A single number is the answer here: the count of lines in the data below that include the word "einen".

Plain-text document sources:
★ ★ ★ ★ ★
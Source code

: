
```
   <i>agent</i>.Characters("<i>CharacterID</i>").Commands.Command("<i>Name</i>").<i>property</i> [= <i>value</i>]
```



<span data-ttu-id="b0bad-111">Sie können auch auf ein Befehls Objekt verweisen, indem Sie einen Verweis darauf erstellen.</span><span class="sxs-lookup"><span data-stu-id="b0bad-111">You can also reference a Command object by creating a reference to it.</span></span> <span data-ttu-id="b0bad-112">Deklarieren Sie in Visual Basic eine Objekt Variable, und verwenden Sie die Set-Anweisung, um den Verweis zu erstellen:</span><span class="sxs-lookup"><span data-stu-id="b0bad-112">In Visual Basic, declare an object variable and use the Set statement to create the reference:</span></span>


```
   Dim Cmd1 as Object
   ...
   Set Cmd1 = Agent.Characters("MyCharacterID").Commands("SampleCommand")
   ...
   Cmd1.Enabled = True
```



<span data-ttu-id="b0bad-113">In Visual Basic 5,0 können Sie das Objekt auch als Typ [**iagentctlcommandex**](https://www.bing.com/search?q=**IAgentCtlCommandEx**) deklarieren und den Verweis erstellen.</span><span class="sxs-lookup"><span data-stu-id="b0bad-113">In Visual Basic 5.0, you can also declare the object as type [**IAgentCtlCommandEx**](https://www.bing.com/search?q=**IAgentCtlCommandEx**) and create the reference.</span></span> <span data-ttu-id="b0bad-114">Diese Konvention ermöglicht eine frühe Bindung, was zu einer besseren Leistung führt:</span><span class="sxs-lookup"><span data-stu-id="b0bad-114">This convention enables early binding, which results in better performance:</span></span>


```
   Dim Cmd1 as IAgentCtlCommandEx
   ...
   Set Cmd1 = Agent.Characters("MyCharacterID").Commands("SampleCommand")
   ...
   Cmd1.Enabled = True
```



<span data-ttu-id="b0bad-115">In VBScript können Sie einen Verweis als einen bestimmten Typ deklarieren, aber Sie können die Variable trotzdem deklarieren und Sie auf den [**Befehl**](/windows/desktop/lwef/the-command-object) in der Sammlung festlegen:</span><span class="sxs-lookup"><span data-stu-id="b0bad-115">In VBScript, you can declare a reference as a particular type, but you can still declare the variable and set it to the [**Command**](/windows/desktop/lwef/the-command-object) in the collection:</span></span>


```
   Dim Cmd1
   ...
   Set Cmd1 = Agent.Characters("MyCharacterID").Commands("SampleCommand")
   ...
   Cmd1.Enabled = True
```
★ ★ ★ ★ ★
- [Response to the exercise] 2